Menno Schilthuizen: Darwins Peepshow

344 Seiten voller Sex. Voll intimster Details. Tiefster Einblicke. Ein Highlight für alle Fetischisten. Sofern sie auf Sex bei Tieren stehen. Wohlgemerkt: Bei, nicht mit. Denn Menno Schilthuizen erklärt uns Evolutionsbiologie und zeigt dabei, wie unkreativ die Fortpflanzung bei uns Menschen eigentlich geregelt ist.

UnbenanntDarwins Peepshow. Der Titel klang für mich als (unter anderem) Naturwissenschaftlerin verlockend. Er klang nach einer witzigen Herangehensweise an das Thema Fortpflanzung und Evolution. Und tatsächlich wurde ich nicht enttäuscht. Wie so oft, wenn ausgewiesene Fachleute auch noch gut schreiben können, wurde ich ausgiebigst mit Details zu tierischen Genitalien versorgt und das in absolut unterhaltsamem Stil. Mal musste ich dabei grinsen, mal staunen und mal war es einfach auch ein bisschen … bäääähhhhh. Aber immer faszinierend.
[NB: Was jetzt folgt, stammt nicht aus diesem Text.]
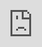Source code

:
 ```yaml
---
layout: post
date:   2019-04-04
image: "/puerto_rico_now/images/decision_model/pixel_gif.gif"
title:  "Mapping Municipalities at Risk in Puerto Rico"
author: "Pauline Claramunt, Madeline Entrikin, Catlin Bone, and Tyrene Calvesbert"
---
```


  
>In September 20th in 2017 Hurricane María led to “the biggest failure of American disaster response since Hurricane Katrina struck New Orleans and the Gulf Coast in 2005.” -Daniel Farber (2018) 

![Puerto Rico](/puerto_rico_now/images/decision_model/pixel_gif.gif)
Data Source: XX
&nbsp;

<p>
The devastation produced by Hurricane María was unprecedented and revealed the deep crisis, not only economical but also the physical, social and spatial vulnerabilities that place Puerto Rico in constant climate risk. The whole archipelago of Puerto Rico suffered from a lack of effective and immediate response to the catastrophe, with shared responsibilities from the local government to the Federal Emergency Management Agency (FEMA). The islands experienced full black-out for months, the death toll product of the hurricanes passing extended to thousands, health administration has decreased, and lack of social services are consistently threatening local capacity to respond from communities to institutions.
</p>

**By cross-referencing physical and social vulnerability the project highlights what are the areas at most risk in the event of another hurricane?**

>"The volatile nature of economic and population activity generates the need to locate public policies decisions geographically even more relevant."

<div class="iframe-column">
  <iframe src="https://cdn.knightlab.com/libs/juxtapose/latest/embed/index.html?uid=bbabcf06-9213-11e9-b9b8-0edaf8f81e27" style="position:absolute;top:0;left:0;width:100%;height:100%;" frameborder="0"></iframe>
</div>
<p><em>Source:Banco de Municipio 2017 </em>
&nbsp;
  
Before the hurricane, Puerto Rico had acquired new layers of complexity considering that the islands defaulted on their loans payments obligation, and instituted an ongoing and deep crisis. Now the territory is said to be responsible for the so-called public debt that amounts $74B. Approximately $24 billion is issued by municipalities and public corporations and $50 billion on pension liabilities of the $74 billion debt.
</p>

<div class="iframe-column">
  <iframe src="https://cdn.knightlab.com/libs/juxtapose/latest/embed/index.html?uid=bbabcf06-9213-11e9-b9b8-0edaf8f81e27" style="position:absolute;top:0;left:0;width:100%;height:100%;" frameborder="0"></iframe>
</div>
<p><em>Source:XXXXXXX </em>
&nbsp;
  
Given that Puerto Rico is under a tight scenario by having a Lack of economic development Financial debt, Unprecedented disaster recovery process, Fiscal reconstruction and Financial debt the project explore the same question but at the municipality level. In order to have a better idea of the Island and to further understand the geography that we explored is important to highlight that Puerto Rico has Seventy-eight municipalities with various geographical conditions, from coastal to inland including Culebra and Vieques that are separate Islands. Therefore it is difficult to create a baseline for comparison since they vary not only in territory extension but also have diverse socio-economic conditions. 
</p>

**What municipalities in Puerto Rico are at most risk in the event of another hurricane?**
&nbsp;
<p>
Municipalities are a Second layer governance, and are subjected to “state”, and Federal laws of United States. In order to have a better idea of the Island and to further understand the geography that we explored is important to highlight that Puerto Rico has Seventy-eight municipalities with various geographical conditions, from coastal to inland including Culebra and Vieques that are separate Islands. Therefore it is difficult to create a baseline for comparison since they vary not only in territory extension but also have diverse socio-economic conditions. Yet, municipalities as localities, have become important arenas for decision-making, their role has had a pendulum effect during Puerto Rico's planning and management of the urban fabric marking their importance as a study unit.
</p>

&nbsp;
![Puerto Rico](/puerto_rico_now/images/decision_model/munis_maria.jpg)
&nbsp;

>"Disasters are sometimes considered external shocks, but disaster risk results from the complex interaction between development processes that generate conditions of exposure, vulnerability and hazard. Disaster risk is therefore considered as the combination of the severity and frequency of a hazard, the numbers of people and assets exposed to the hazard, and their vulnerability to damage."(UNISDR, 2015a)

&nbsp;
![Puerto Rico](/puerto_rico_now/images/decision_model/SOS_PR.jpg)
Source: Local pres - Humacao, Las María. 2017
&nbsp;

**MAPPING MUNICIPALITIES AT RISK IN PUERTO RICO & MEASURING VULNERABILITY AT THE MUNICIPAL LEVEL**

This project develops a decision model based in *social* and *physical* vulnerability metrics that are first mapped individually and secondly added into one final model to render a map showing higher risk for municipalities and possible impact in their capacity to recover in the event of another Hurricane. Disaster risk is expressed as the likelihood of loss of life, injury or destruction and damage from a disaster in a given period of time (UNISDR, 2015.)

![Puerto Rico](/puerto_rico_now/images/decision_model/Risk_Muni_v3.jpg)

**Mapping Social Vulnerability at a Municipal level**

&nbsp;
<img src="/puerto_rico_now/images/decision_model/social_vulnerability_GIF.gif" class="full-img">
&nbsp;
Data Source: US Census 2017
&nbsp;
&nbsp;
The social vulnerability indicators will be based on demographic and socioeconomic factors, including the change in populations related to migration post Hurricanes. 
&nbsp;

**Mapping Physical Vulnerability at a Municipal level**
&nbsp;
<img src="/puerto_rico_now/images/decision_model/unweighted_physical.jpg" class="full-img">
&nbsp;
Data Source: US Census 2017
&nbsp;
&nbsp;

The Physical vulnerability index will consider environmental conditions and impact in housing stock by using existent and new datasets. The analysis will consider “municipios” as a primary legal division of Puerto Rico. An existent social vulnerability index (SVI) for Puerto Rico developed in 2017 will be revised, but as it is based on census tracts is not transferable to our study. This difference is
relevant because municipios are in charge of implementing and coordinating local government actions being a key player in the provision of services and resilience of communities. 

**Mapping Municipalities that are at most risk in the event of another climate event**

&nbsp;
<img src="/puerto_rico_now/images/decision_model/final_combined_gif.gif" class="full-img">
&nbsp;
Data Source: US Census 2017
&nbsp;
&nbsp;

**Snapshots to municipalities that are at most risk in the event of another climate event**
&nbsp;


<p float="left">
  <img src="/puerto_rico_now/images/decision_model/Yabucoa.gif" width="420" />
  <img src="/puerto_rico_now/images/decision_model/Yabucoa.jpg" width="220" /> 
</p> 

<p align="left">
September 20. 6:15 a.m. It is the official time in which hurricane Maria, category 4 on the Saffir-Simpson scale, enters through Yabucoa. This is a southeastern town with ten barrios: Aguacate, Calabaza, Camino Nuevo, Guayabota, Jácana, Juan Marín, Limones, Playa, Pueblo, and Tejas. This area is known for its farmers and agricultural lands-- mostly produces plantains all heavily affected by the storm(3,000 to 4,000 acres of plantains were destroyed.)
&nbsp;
&nbsp;
[Read more about Yabucoa after María](https://www.usatoday.com/story/news/2018/03/11/yabucoa-puerto-rico-ground-zero-hurricane-maria-long-road-ahead-recovery/393118002/) 
</p>

&nbsp;
<p float="left">
  <img src="/puerto_rico_now/images/decision_model/canovanas_gif.gif" width="420" /> 
  <img src="/puerto_rico_now/images/decision_model/Canovanas.jpg" width="220" />
</p>

<p float="left">
  <img src="/puerto_rico_now/images/decision_model/Comeri0.gif" width="420" /> 
  <img src="/puerto_rico_now/images/decision_model/Comerio.jpg" width="220" />
</p> 

<p float="left">
  <img src="/puerto_rico_now/images/decision_model/Utuad0.gif" width="420" />
  <img src="/puerto_rico_now/images/decision_model/Utuado.jpg" width="220" />
</p>
                       
<p float="left">
  <img src="/puerto_rico_now/images/decision_model/Juncos.gif" width="420" />
  <img src="/puerto_rico_now/images/decision_model/Juncos.jpg" width="220" /> 
</p>

<p float="left">
  <img src="/puerto_rico_now/images/decision_model/Naguab0.gif" width="420" /> 
  <img src="/puerto_rico_now/images/decision_model/Naguabo.jpg" width="220" />
</p>

>The results of the analysis of Social and Physical vulnerability at a municipal level throughout a combined layer decision model revealed that the municipalities of Yabucoa, Canóvanas, Comerío, Utuado, Juncos and Naguabo are consistenly high scored. This findings suggest that significant condition of risk are in place which requires inmediate attention.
Das Genital macht den Unterschied

Wussten Sie, dass man die Zugehörigkeit vieler Insekten zu bestimmten Gattungen nur über ihre Genitalien bestimmen kann? Auch wenn sie von außen noch so ähnlich sind, die Tücke liegt im Detail. Überhaupt ist die Vielfalt der Ausprägungen überwältigend. Und der Sinn dieser Differenzierungen genauso. Denn hier geht es nicht um einfache Schloss- und Schlüsselprobleme, sondern um äußerst raffinierte Mechanismen der Evolution.

So gibt es zum Beispiel Männchen, die ihren Penis als Schaufel benutzen und damit im ersten Schritt die Vagina des Weibchens “ausbaggern”, um so eventuelle Hinterlassenschaften seiner Vorgänger zu beseitigen. Das soll die Nachkommenschaft dieses einen Männchens sichern. Vermutlich kommt da auch der Begriff “anbaggern” her?!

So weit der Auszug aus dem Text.